I think the current mw.config.set( 'tableSorterCollation', ... ) workaround is sufficient for most cases. For example, we've been using it on Polish Wikipedia for years (search in https://pl.wikipedia.org/wiki/MediaWiki:Common.js), and it's also feasible for more complicated cases like Serbian (https://sr.wikipedia.org/wiki/Медијавики:Common.js).

Heh, this may be good idea for monolingual projects, but not for multilingual sites, as Meta-Wiki, Wikimedia Commons or Wikidata (and also for small chapter's wikis, as [[wmru:]]).
Should be another solution.

And besides this, functions 'sortText' and 'sortTextDesc' are written incorrectly and should be changed in any case. Comparison based on the UTF code is incorrect for this purpose.

We can overload with https://developer.mozilla.org/en/docs/Web/JavaScript/Reference/Global_Objects/String/localeCompare on platforms where available.

It should be noted however that this function can be significantly slower.

Not sure what needs to be done here, but... We use and have set Unicode collation for Categories (uca-cs for Czech Wikipedia). This is already configured for majority of Wikipedias. Why don't we use the same here?

@Dvorapa that makes use of MySQL logic to do the actually implementation of that a setting. We cannot make use of that in Javascript (well localeCompare in theory does, but most browsers haven't really implemented it and just fallback to a standard collection for most languages)

Change 517266 had a related patch set uploaded (by TheDJ; owner: TheDJ):
[mediawiki/core@master] Tablesorter: Use localeCompare

https://gerrit.wikimedia.org/r/517266

Change 517266 merged by jenkins-bot:
[mediawiki/core@master] Tablesorter: Use localeCompare

https://gerrit.wikimedia.org/r/517266

TheDJ claimed this task.
TheDJ removed a project: Patch-For-Review.

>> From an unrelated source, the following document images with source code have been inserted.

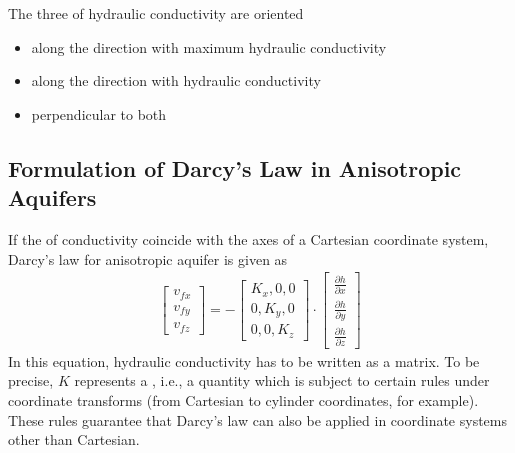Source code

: \documentclass[letterpaper,10pt,english]{jupyterBook}
\begin{document}
\sphinxAtStartPar
The three  of hydraulic conductivity are oriented
\begin{itemize}
\item {} 
\sphinxAtStartPar
along the direction with maximum hydraulic conductivity

\item {} 
\sphinxAtStartPar
along the direction with hydraulic conductivity

\item {} 
\sphinxAtStartPar
perpendicular to both

\end{itemize}


\subsection{Formulation of Darcy’s Law in Anisotropic Aquifers}
\label{\detokenize{content/flow/L6/16_darcy_law_3D:formulation-of-darcy-s-law-in-anisotropic-aquifers}}
\sphinxAtStartPar
If the  of conductivity coincide with the axes of a Cartesian coordinate system, Darcy’s law for anisotropic aquifer is given as
\begin{equation*}
\begin{split}
\begin{bmatrix}
v_{fx}\\ v_{fy}\\ v_{fz}
\end{bmatrix}
= -\begin{bmatrix}
K_x, 0,  0 \\
0, K_y, 0\\
0, 0, K_z
\end{bmatrix}
\cdot
\begin{bmatrix}
\frac{\partial h}{\partial x}\\ \frac{\partial h}{\partial y} \\ \frac{\partial h}{\partial z}
\end{bmatrix}
\end{split}
\end{equation*}
\sphinxAtStartPar
In this equation, hydraulic conductivity has to be written as a matrix. To be precise, \(K\) represents a , i.e., a quantity which is subject to certain rules under coordinate transforms (from Cartesian to cylinder coordinates, for example). These rules guarantee that Darcy’s law can also be applied in coordinate systems other than Cartesian.
\end{document}
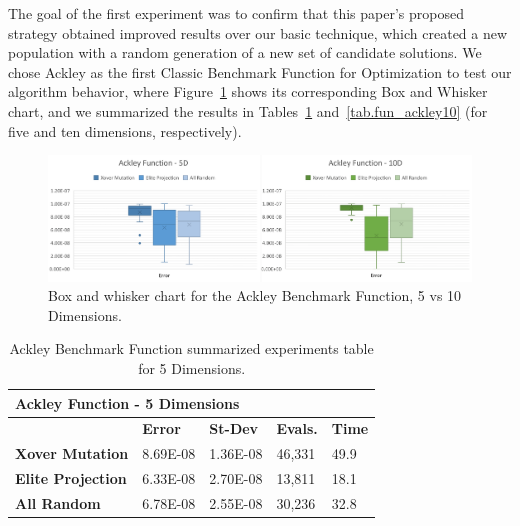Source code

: \documentclass[graybox]{svmult}
\begin{document}
            The goal of the first experiment was to confirm that this paper’s
            proposed strategy obtained improved results over our basic
            technique, which created a new population with a random generation
            of a new set of candidate solutions. We chose Ackley as the first
            Classic Benchmark Function for Optimization to test our algorithm
            behavior, where Figure~\ref{fig.fun_ackley} shows its corresponding
            Box and Whisker chart, and we summarized the results in
            Tables~\ref{tab.fun_ackley5} and~\ref{tab.fun_ackley10} (for five 
            and ten dimensions, respectively).
            
            \begin{figure}
                \includegraphics[width=0.99\linewidth, frame]{img/fig_fun_ackley.pdf}
                \caption{Box and whisker chart for the Ackley Benchmark Function, 5 vs 10 Dimensions.} \label{fig.fun_ackley}
                \end{figure}

            \begin{table}[]
                \scriptsize
                \centering
                \caption{Ackley Benchmark Function summarized experiments table for 5 Dimensions.}\label{tab.fun_ackley5}
                \begin{tabular}{@{}lllll@{}}
                \toprule
                \multicolumn{5}{l}{\textbf{Ackley Function - 5 Dimensions}} \\ \midrule
                & \textbf{Error} & \textbf{St-Dev} & \textbf{Evals.} & \textbf{Time} \\
                \textbf{Xover Mutation} & 8.69E-08 & 1.36E-08 & 46,331 & 49.9 \\
                \textbf{Elite Projection} & 6.33E-08 & 2.70E-08 & 13,811 & 18.1 \\
                \textbf{All Random} & 6.78E-08 & 2.55E-08 & 30,236 & 32.8 \\ \bottomrule
                \end{tabular}
                \end{table}
\end{document}
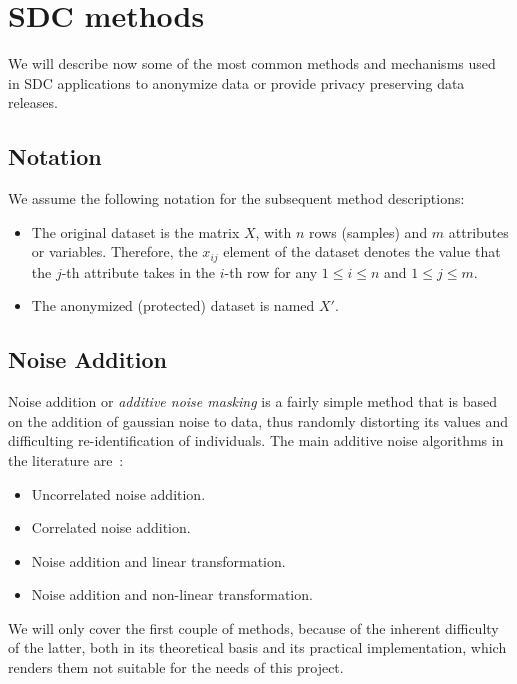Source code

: \section{SDC methods}
\label{Theory:SDCMethods}

We will describe now some of the most common methods and mechanisms used in SDC applications to anonymize data or provide privacy preserving data releases.

\subsection*{Notation}

We assume the following notation for the subsequent method descriptions:

\begin{itemize}
	\item
	The original dataset is the matrix $X$, with $n$ rows (samples) and $m$ attributes or variables. Therefore, the $x_{ij}$ element of the dataset denotes the value that the $j$-th attribute takes in the $i$-th row for any $1 \leq i \leq n$ and $1 \leq j \leq m$.
	
	\item
	The anonymized (protected) dataset is named $X'$.
\end{itemize}

\subsection{Noise Addition}
\label{Theory:SDCMethods:NoiseAddition}

Noise addition or \textit{additive noise masking} is a fairly simple method that is based on the addition of gaussian noise to data, thus randomly distorting its values and difficulting re-identification of individuals. The main additive noise algorithms in the literature are~\citep[p. 54]{Hundepool:StatisticalDisclosureControl}:

\begin{itemize}
	\item
	Uncorrelated noise addition.
	\item
	Correlated noise addition.
	\item
	Noise addition and linear transformation.
	\item
	Noise addition and non-linear transformation.
\end{itemize}

We will only cover the first couple of methods, because of the inherent difficulty of the latter, both in its theoretical basis and its practical implementation, which renders them not suitable for the needs of this project.

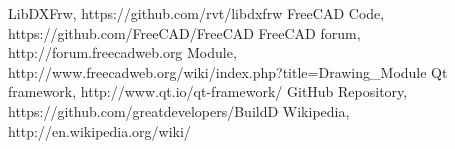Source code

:\begin{thebibliography}{9}
\bibitem{} LibDXFrw, https://github.com/rvt/libdxfrw
\bibitem{} FreeCAD Code, https://github.com/FreeCAD/FreeCAD
\bibitem{} FreeCAD forum, http://forum.freecadweb.org
\bibitem{} Module, http://www.freecadweb.org/wiki/index.php?title=Drawing\_Module
\bibitem{} Qt framework, http://www.qt.io/qt-framework/
\bibitem{} GitHub Repository, https://github.com/greatdevelopers/BuildD
\bibitem{} Wikipedia, http://en.wikipedia.org/wiki/
\end{thebibliography}
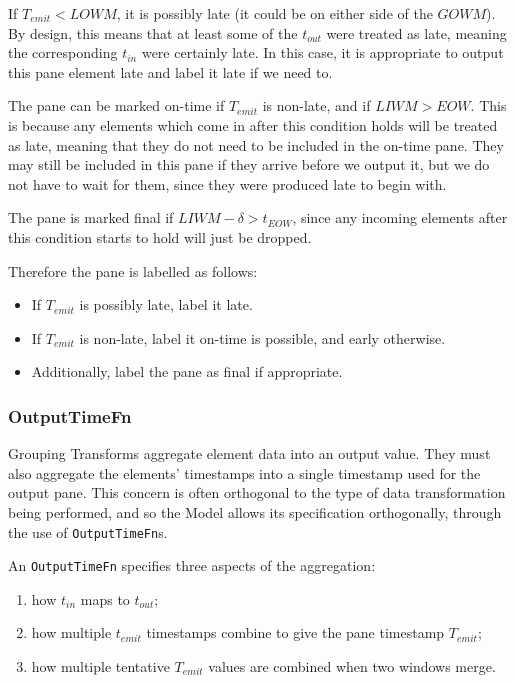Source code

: If $T_{\mathit{emit}} < \mathit{LOWM}$, it is possibly late (it could be on either side of the $\mathit{GOWM}$).
By design, this means that at least some of the $t_{\mathit{out}}$ were treated as late, meaning the corresponding $t_{\mathit{in}}$ were certainly late.
In this case, it is appropriate to output this pane element late and label it late if we need to.

The pane can be marked on-time if $T_{\mathit{emit}}$ is non-late, and if $\mathit{LIWM} > EOW$.
This is because any elements which come in after this condition holds will be treated as late, meaning that they do not need to be included in the on-time pane.
They may still be included in this pane if they arrive before we output it, but we do not have to wait for them, since they were produced late to begin with.

The pane is marked final if $\mathit{LIWM} - \delta > t_{\mathit{EOW}}$, since any incoming elements after this condition starts to hold will just be dropped.

Therefore the pane is labelled as follows:
\begin{itemize}
	\item If $T_{\mathit{emit}}$ is possibly late, label it late.
	\item If $T_{\mathit{emit}}$ is non-late, label it on-time is possible, and early otherwise.
	\item Additionally, label the pane as final if appropriate.
\end{itemize}

\subsubsection{OutputTimeFn}
Grouping Transforms aggregate element data into an output value.
They must also aggregate the elements' timestamps into a single timestamp used for the output pane.
This concern is often orthogonal to the type of data transformation being performed, and so the Model allows its specification orthogonally, through the use of \verb|OutputTimeFn|s.

An \verb|OutputTimeFn| specifies three aspects of the aggregation:
\begin{enumerate}
	\item how $t_{\mathit{in}}$ maps to $t_{\mathit{out}}$;
	\item how multiple $t_{\mathit{emit}}$ timestamps combine to give the pane timestamp $T_{\mathit{emit}}$;
	\item how multiple tentative $T_{\mathit{emit}}$ values are combined when two windows merge.
\end{enumerate}

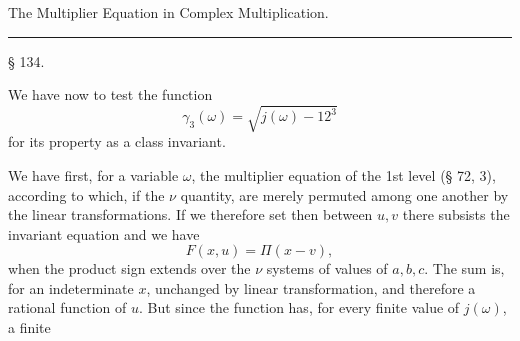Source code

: 
The Multiplier Equation in Complex
Multiplication.

\begin{center}\rule{3cm}{0.4pt}\end{center}

§ 134. 

We have now to test the function
\[
\gamma_3(\omega) = \sqrt{j(\omega) - 12^3}
\]
for its property as a class invariant.

We have first, for a variable $\omega$, the multiplier equation
 of the 1st level (§ 72, 3), according to which, if
the $\nu$ quantity, %
are merely permuted among one another by the linear
transformations. If we therefore set
then between $u, v$ there subsists the invariant equation
and we have
\[
F(x,u) = \Pi(x-v),
\]
when the product sign extends over the $\nu$ systems of values of
$a, b, c$. The sum
is, for an indeterminate $x$, unchanged by linear transformation,
 and therefore a rational function of $u$. But since the function
 has, for every finite value of $j(\omega)$, a finite
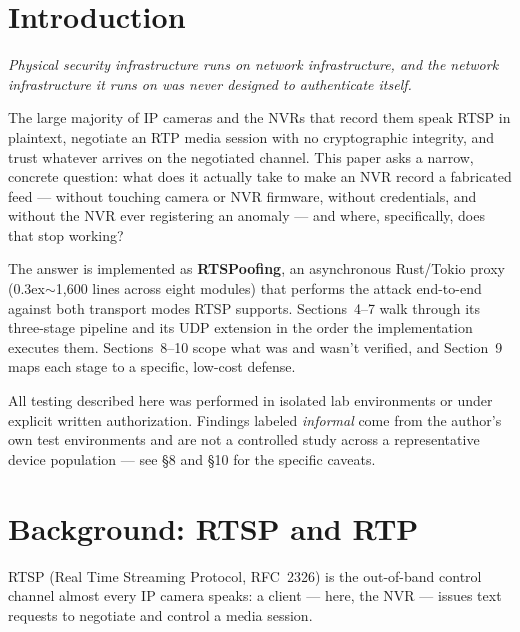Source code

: \documentclass[11pt,a4paper]{article}
\begin{document}
\clearpage
\thispagestyle{empty}
{\small\tableofcontents}

\section{Introduction}
\emph{Physical security infrastructure runs on network infrastructure, and the network infrastructure it runs on was never designed to authenticate itself.}

The large majority of IP cameras and the NVRs that record them speak RTSP in plaintext, negotiate an RTP media session with no cryptographic integrity, and trust whatever arrives on the negotiated channel. This paper asks a narrow, concrete question: what does it actually take to make an NVR record a fabricated feed --- without touching camera or NVR firmware, without credentials, and without the NVR ever registering an anomaly --- and where, specifically, does that stop working?

The answer is implemented as \textbf{RTSPoofing}, an asynchronous Rust/Tokio proxy (\raise0.3ex\hbox{$\scriptstyle\sim$}1{,}600 lines across eight modules) that performs the attack end-to-end against both transport modes RTSP supports. Sections~4--7 walk through its three-stage pipeline and its UDP extension in the order the implementation executes them. Sections~8--10 scope what was and wasn't verified, and Section~9 maps each stage to a specific, low-cost defense.

\begin{notebox}[SCOPE]
All testing described here was performed in isolated lab environments or under explicit written authorization. Findings labeled \emph{informal} come from the author's own test environments and are not a controlled study across a representative device population --- see \S8 and \S10 for the specific caveats.
\end{notebox}

\section{Background: RTSP and RTP}
RTSP (Real Time Streaming Protocol, RFC~2326) is the out-of-band control channel almost every IP camera speaks: a client --- here, the NVR --- issues text requests to negotiate and control a media session.
\end{document}
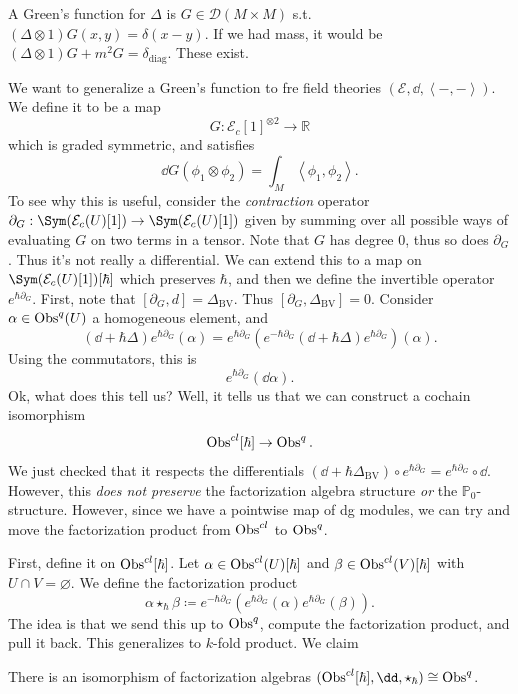 A Green's function for $\Delta $ is $G\in \mathcal{D} (M\times M)$ s.t. $(\Delta \otimes 1)G(x,y) = \delta (x-y)$. If we had mass, it would be $(\Delta \otimes 1)G+m^2G = \delta _{\mathrm{diag } } $. These exist.

We want to generalize a Green's function to fre field theories $(\mathcal{E} ,\dd ,\left\langle -,- \right\rangle )$. We define it to be a map
\[
	G : \mathcal{E} _c[1]^{\otimes 2}  \to \mathbb{R} 
\]
which is graded symmetric, and satisfies
\[
	\dd G(\phi _1\otimes \phi _2)=\int_{M} \left\langle \phi_1,\phi _2 \right\rangle 
.\]
To see why this is useful, consider the \emph{contraction} operator $\partial _G : \Sym (\mathcal{E} _c(U)[1]) \to \Sym (\mathcal{E} _c(U)[1])$ given by summing over all possible ways of evaluating $G$ on two terms in a tensor. Note that $G$ has degree 0, thus so does $\partial _G$. Thus it's not really a differential. We can extend this to a map on $\Sym (\mathcal{E} _c(U)[1])[\hbar ]$ which preserves $\hbar $, and then we define the invertible operator $e^{\hbar \partial _G} $. First, note that $[\partial _G,d]=\Delta _{\mathrm{BV} } $. Thus $[\partial _G,\Delta _{\mathrm{BV} } ]=0$. Consider $\alpha \in\Obs^{q} (U)$ a homogeneous element, and
\[
	(\dd +\hbar \Delta )e^{\hbar \partial _G} (\alpha )=e^{\hbar \partial _G} \left( e^{-\hbar \partial _G} \left( \dd +\hbar \Delta  \right) e^{\hbar \partial _G}  \right) (\alpha )
.\]
Using the commutators, this is
\[
	e^{\hbar \partial _G} (\dd \alpha )
.\]
Ok, what does this tell us? Well, it tells us that we can construct a cochain isomorphism
\[
	\Obs^{cl}[\hbar ] \to \Obs^q
.\]
We just checked that it respects the differentials $(\dd +\hbar \Delta_{\mathrm{BV} } )\circ e^{\hbar \partial _G} =e^{\hbar \partial _G} \circ \dd $. However, this \emph{does not preserve} the factorization algebra structure \emph{or} the $\mathbb{P} _0$-structure. However, since we have a pointwise map of dg modules, we can try and move the factorization product from $\Obs^{cl} $ to $\Obs^q$.

First, define it on $\Obs^{cl} [\hbar ]$. Let $\alpha \in\Obs^{cl} (U)[\hbar ]$ and $\beta \in\Obs^{cl} (V)[\hbar ]$ with $U \cap V=\varnothing $. We define the factorization product
\[
	\alpha \star _\hbar \beta \coloneqq e^{-\hbar \partial _G} \left( e^{\hbar \partial _G} (\alpha )e^{\hbar \partial _G} (\beta ) \right) 
.\]
The idea is that we send this up to $\Obs^q$, compute the factorization product, and pull it back. This generalizes to $k$-fold product. We claim
\begin{theorem}\label{?}
	There is an isomorphism of factorization algebras $(\Obs^{cl} [\hbar ],\dd ,\star _\hbar )\cong \Obs^q$.
\end{theorem}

This should now be fixed if your browser supports localeCompare for the locale you are using in the content

@Dvorapa that makes use of MySQL logic to do the actually implementation of that a setting. We cannot make use of that in Javascript (well localeCompare in theory does, but most browsers haven't really implemented it and just fallback to a standard collection for most languages)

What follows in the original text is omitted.